DATA TO USE -
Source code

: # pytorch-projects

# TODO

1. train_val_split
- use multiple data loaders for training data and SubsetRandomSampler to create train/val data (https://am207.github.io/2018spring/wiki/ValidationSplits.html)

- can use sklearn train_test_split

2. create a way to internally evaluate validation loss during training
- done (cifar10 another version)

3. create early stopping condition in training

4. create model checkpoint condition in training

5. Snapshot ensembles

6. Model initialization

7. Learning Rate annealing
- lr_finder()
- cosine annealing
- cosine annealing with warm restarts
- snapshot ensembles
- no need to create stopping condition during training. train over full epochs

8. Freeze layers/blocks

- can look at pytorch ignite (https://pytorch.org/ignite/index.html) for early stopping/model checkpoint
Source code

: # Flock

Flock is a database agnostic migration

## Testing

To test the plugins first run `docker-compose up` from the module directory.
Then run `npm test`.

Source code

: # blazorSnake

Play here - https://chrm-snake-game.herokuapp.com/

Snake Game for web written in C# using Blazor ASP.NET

EXERCISE PROMPT -
In the listing above, find the line with "- can use sklearn train_test_split" and set down that line and all after it exactly, through the final line.

EXERCISE RESPONSE -
- can use sklearn train_test_split

2. create a way to internally evaluate validation loss during training
- done (cifar10 another version)

3. create early stopping condition in training

4. create model checkpoint condition in training

5. Snapshot ensembles

6. Model initialization

7. Learning Rate annealing
- lr_finder()
- cosine annealing
- cosine annealing with warm restarts
- snapshot ensembles
- no need to create stopping condition during training. train over full epochs

8. Freeze layers/blocks

- can look at pytorch ignite (https://pytorch.org/ignite/index.html) for early stopping/model checkpoint
Source code

: # Flock

Flock is a database agnostic migration

## Testing

To test the plugins first run `docker-compose up` from the module directory.
Then run `npm test`.

Source code

: # blazorSnake

Play here - https://chrm-snake-game.herokuapp.com/

Snake Game for web written in C# using Blazor ASP.NET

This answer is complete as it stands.